#### The task
The lines needed are those below that contain the word "iPhone"; copy each one.

#### Data under study
»»

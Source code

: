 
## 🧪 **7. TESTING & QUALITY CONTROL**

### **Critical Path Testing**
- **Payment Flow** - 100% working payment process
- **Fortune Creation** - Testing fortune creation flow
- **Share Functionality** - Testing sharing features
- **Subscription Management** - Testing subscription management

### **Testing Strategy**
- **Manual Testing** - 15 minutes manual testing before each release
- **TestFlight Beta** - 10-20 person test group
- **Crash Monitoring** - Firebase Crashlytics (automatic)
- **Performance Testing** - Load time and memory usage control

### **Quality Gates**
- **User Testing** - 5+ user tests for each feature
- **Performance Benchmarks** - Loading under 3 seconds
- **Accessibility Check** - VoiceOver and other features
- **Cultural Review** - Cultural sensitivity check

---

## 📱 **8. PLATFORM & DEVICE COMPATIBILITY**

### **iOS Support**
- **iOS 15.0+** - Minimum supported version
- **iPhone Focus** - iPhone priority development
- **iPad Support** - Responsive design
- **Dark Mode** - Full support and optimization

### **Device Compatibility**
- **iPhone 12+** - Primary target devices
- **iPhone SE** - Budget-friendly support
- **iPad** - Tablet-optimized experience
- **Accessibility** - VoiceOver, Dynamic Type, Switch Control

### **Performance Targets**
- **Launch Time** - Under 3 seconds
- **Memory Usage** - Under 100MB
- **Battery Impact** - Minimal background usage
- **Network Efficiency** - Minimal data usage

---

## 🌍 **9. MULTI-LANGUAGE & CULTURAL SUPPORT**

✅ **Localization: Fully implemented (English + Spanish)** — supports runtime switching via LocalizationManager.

««
»»

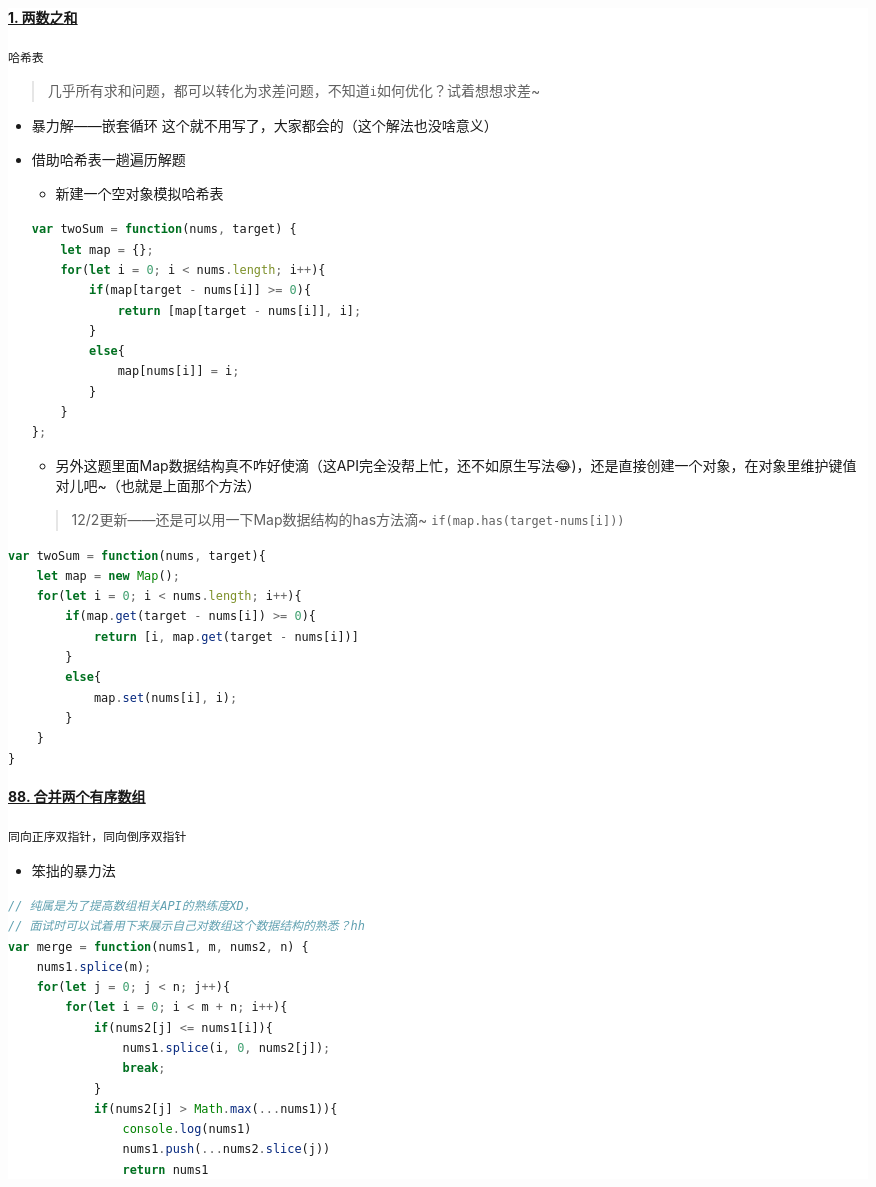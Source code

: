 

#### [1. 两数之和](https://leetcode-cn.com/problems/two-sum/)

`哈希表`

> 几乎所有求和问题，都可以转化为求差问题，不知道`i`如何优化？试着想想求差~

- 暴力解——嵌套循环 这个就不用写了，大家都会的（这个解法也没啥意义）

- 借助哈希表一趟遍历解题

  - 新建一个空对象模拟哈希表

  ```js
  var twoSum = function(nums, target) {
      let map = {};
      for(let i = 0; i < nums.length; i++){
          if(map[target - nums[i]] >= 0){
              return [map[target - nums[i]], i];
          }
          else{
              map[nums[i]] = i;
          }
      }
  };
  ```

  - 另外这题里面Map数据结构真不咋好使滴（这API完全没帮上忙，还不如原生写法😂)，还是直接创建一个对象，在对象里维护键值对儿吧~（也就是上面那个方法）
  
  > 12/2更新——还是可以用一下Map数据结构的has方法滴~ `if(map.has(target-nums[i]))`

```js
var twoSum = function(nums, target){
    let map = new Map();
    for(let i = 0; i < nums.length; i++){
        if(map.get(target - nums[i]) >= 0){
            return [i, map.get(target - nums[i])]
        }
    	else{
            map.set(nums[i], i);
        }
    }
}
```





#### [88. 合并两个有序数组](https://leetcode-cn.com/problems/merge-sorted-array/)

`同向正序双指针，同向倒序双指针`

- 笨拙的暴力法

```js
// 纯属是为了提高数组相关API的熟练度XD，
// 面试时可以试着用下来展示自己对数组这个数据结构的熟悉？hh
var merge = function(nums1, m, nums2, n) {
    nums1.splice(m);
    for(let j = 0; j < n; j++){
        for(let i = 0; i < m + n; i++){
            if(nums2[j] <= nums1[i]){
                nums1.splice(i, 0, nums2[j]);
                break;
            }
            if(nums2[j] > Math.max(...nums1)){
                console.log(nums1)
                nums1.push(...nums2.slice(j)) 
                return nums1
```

««

#### Output for this task
- **iPhone Focus** - iPhone priority development
- **iPhone 12+** - Primary target devices
- **iPhone SE** - Budget-friendly support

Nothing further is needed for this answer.